Task description: Return the lines below exactly, starting with the line that contains "in each row." and stopping after the last line.

Records shown:
━━━━━━━━━━━━━━━━━━━━
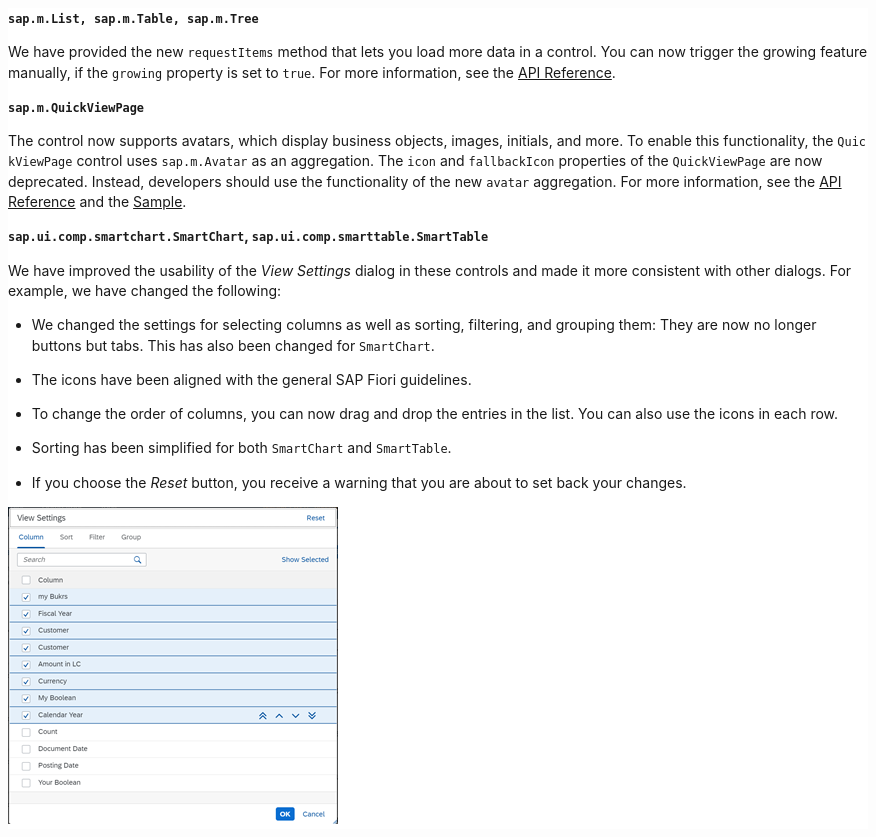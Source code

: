 
</td>
</tr>
<tr>
<td valign="top">

**`sap.m.List, sap.m.Table, sap.m.Tree`**

We have provided the new `requestItems` method that lets you load more data in a control. You can now trigger the growing feature manually, if the `growing` property is set to `true`. For more information, see the [API Reference](https://ui5.sap.com/#/api/sap.m.ListBase%23methods/requestItems).



</td>
</tr>
<tr>
<td valign="top">

**`sap.m.QuickViewPage`**

The control now supports avatars, which display business objects, images, initials, and more. To enable this functionality, the `QuickViewPage` control uses `sap.m.Avatar` as an aggregation. The `icon` and `fallbackIcon` properties of the `QuickViewPage` are now deprecated. Instead, developers should use the functionality of the new `avatar` aggregation. For more information, see the [API Reference](https://ui5.sap.com/#/api/sap.m.QuickViewPage) and the [Sample](https://ui5.sap.com/#/entity/sap.m.QuickView/sample/sap.m.sample.QuickViewAvatarConfiguration).



</td>
</tr>
<tr>
<td valign="top">

**`sap.ui.comp.smartchart.SmartChart`, `sap.ui.comp.smarttable.SmartTable`**

We have improved the usability of the *View Settings* dialog in these controls and made it more consistent with other dialogs. For example, we have changed the following:

-   We changed the settings for selecting columns as well as sorting, filtering, and grouping them: They are now no longer buttons but tabs. This has also been changed for `SmartChart`.

-   The icons have been aligned with the general SAP Fiori guidelines.

-   To change the order of columns, you can now drag and drop the entries in the list. You can also use the icons in each row.

-   Sorting has been simplified for both `SmartChart` and `SmartTable`.

-   If you choose the *Reset* button, you receive a warning that you are about to set back your changes.


![](images/View_Settings_Dialog_5990753.png)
━━━━━━━━━━━━━━━━━━━━
Response area:
-   To change the order of columns, you can now drag and drop the entries in the list. You can also use the icons in each row.

-   Sorting has been simplified for both `SmartChart` and `SmartTable`.

-   If you choose the *Reset* button, you receive a warning that you are about to set back your changes.


![](images/View_Settings_Dialog_5990753.png)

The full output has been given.